▸ Directions
Set down exactly, from the records below, the line with "- Fixed a bug causing the loader to not dismiss" through the line with "## How to create", and nothing else.

▸ The records
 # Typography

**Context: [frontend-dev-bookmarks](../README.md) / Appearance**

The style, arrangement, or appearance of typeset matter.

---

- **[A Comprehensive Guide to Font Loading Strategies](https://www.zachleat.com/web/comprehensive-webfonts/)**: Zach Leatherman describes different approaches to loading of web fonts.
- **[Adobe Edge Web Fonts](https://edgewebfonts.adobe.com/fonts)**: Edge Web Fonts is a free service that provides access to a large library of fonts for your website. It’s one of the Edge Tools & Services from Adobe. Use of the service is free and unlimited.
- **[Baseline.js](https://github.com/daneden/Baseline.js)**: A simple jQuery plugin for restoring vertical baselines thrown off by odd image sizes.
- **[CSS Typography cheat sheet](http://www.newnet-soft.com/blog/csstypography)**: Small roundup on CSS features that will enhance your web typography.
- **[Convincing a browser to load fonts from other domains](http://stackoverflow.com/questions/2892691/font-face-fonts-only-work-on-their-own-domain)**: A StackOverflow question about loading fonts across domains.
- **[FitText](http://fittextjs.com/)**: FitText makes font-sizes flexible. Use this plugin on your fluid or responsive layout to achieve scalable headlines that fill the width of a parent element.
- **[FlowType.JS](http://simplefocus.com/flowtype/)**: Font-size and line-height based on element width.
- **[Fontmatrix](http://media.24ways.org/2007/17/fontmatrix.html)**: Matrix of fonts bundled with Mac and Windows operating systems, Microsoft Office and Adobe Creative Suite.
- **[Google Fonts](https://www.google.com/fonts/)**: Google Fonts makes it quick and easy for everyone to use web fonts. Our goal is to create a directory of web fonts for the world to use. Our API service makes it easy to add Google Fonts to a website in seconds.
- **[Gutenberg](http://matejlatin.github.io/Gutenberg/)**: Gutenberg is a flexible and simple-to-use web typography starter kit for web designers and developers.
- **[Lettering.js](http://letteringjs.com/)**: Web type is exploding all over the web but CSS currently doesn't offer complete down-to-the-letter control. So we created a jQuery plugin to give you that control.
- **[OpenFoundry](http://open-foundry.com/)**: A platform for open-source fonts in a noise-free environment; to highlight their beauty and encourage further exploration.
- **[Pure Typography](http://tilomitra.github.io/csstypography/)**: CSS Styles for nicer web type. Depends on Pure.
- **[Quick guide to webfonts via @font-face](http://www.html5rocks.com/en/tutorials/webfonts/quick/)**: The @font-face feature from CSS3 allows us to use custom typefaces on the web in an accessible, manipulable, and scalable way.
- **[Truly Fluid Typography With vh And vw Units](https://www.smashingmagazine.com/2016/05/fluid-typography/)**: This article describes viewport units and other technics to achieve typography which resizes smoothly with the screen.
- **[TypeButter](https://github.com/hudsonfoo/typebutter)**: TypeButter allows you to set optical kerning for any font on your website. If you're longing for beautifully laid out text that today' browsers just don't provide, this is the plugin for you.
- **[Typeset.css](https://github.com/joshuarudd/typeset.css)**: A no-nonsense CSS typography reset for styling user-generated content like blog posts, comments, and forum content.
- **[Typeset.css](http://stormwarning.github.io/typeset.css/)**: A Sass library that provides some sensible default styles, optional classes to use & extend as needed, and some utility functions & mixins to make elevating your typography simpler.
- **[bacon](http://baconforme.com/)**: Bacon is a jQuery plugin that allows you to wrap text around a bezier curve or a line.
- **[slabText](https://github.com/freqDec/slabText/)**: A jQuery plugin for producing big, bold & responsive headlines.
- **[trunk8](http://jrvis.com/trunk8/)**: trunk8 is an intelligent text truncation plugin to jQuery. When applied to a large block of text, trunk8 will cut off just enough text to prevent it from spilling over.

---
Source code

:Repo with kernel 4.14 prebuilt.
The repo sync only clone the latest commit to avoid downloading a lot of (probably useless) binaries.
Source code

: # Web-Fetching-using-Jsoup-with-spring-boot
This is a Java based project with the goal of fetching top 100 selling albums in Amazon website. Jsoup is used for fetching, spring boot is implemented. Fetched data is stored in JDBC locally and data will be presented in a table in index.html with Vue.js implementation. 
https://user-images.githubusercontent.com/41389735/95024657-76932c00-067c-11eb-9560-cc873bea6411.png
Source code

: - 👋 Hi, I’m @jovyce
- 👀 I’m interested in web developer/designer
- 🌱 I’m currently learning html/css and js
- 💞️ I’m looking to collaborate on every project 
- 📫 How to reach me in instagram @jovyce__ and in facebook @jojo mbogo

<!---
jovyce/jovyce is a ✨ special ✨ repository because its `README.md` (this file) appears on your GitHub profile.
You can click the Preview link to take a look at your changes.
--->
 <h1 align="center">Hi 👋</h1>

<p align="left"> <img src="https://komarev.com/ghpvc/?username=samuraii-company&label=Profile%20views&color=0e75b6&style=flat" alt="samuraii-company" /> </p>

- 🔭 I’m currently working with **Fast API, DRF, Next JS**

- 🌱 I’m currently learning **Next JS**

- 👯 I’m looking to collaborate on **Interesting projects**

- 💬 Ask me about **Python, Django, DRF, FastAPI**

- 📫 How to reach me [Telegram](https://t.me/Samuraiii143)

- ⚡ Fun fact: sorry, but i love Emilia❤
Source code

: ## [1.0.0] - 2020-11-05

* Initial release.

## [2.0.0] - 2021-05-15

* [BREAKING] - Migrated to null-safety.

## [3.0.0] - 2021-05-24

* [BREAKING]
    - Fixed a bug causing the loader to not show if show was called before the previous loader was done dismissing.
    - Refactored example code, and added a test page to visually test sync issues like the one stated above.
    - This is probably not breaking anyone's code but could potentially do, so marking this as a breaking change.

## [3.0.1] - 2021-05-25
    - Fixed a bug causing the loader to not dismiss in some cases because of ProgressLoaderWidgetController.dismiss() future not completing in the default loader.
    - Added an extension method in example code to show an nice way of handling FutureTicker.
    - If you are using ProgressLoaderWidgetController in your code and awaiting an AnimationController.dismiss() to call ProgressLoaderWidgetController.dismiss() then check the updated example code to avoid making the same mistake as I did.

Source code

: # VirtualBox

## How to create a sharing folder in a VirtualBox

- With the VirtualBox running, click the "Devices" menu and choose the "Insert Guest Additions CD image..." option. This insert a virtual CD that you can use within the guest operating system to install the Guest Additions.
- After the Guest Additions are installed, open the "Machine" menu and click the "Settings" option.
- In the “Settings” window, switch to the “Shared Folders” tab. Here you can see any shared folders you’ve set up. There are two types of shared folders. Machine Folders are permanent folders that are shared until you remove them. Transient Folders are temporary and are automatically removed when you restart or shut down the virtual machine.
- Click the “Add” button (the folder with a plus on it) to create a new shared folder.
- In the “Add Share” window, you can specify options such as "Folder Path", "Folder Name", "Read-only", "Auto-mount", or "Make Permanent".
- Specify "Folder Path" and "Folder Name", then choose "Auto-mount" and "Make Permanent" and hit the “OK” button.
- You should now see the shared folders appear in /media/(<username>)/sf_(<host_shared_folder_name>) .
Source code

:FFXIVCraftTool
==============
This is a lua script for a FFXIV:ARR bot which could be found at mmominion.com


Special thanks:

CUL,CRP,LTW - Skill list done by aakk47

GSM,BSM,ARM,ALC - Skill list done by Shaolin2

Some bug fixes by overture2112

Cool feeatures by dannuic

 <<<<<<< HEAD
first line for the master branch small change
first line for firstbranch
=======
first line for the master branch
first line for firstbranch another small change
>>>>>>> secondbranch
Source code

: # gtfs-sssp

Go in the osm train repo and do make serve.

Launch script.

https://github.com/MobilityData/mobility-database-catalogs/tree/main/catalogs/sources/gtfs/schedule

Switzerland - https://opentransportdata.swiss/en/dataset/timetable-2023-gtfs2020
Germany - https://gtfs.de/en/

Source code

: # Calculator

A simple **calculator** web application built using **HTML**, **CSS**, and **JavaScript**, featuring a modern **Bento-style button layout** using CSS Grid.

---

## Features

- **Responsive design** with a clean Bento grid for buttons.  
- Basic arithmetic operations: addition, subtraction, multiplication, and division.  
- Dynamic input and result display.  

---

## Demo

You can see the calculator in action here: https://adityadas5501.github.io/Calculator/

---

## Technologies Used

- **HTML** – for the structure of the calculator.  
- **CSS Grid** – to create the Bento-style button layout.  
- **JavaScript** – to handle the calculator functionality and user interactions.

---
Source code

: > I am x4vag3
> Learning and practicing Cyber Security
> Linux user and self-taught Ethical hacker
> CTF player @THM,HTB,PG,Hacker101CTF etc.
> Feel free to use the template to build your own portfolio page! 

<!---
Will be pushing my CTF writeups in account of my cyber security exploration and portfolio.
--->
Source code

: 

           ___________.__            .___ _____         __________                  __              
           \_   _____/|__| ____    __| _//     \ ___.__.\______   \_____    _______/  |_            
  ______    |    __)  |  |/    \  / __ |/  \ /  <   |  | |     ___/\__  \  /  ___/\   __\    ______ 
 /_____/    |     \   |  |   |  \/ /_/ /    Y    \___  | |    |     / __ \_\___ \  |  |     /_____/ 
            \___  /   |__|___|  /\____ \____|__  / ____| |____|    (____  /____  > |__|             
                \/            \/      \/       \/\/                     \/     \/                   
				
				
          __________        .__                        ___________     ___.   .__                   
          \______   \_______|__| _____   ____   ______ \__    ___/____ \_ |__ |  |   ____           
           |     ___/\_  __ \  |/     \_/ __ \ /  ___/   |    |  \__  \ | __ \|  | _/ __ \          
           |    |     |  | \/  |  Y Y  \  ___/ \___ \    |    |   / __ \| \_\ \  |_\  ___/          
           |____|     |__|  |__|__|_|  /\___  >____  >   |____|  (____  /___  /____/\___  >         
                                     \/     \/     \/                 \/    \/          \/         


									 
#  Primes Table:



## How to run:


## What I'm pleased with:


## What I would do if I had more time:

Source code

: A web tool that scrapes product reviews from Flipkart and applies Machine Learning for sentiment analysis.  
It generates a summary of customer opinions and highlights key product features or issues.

▸ Response area
    - Fixed a bug causing the loader to not dismiss in some cases because of ProgressLoaderWidgetController.dismiss() future not completing in the default loader.
    - Added an extension method in example code to show an nice way of handling FutureTicker.
    - If you are using ProgressLoaderWidgetController in your code and awaiting an AnimationController.dismiss() to call ProgressLoaderWidgetController.dismiss() then check the updated example code to avoid making the same mistake as I did.

Source code

: # VirtualBox

## How to create a sharing folder in a VirtualBox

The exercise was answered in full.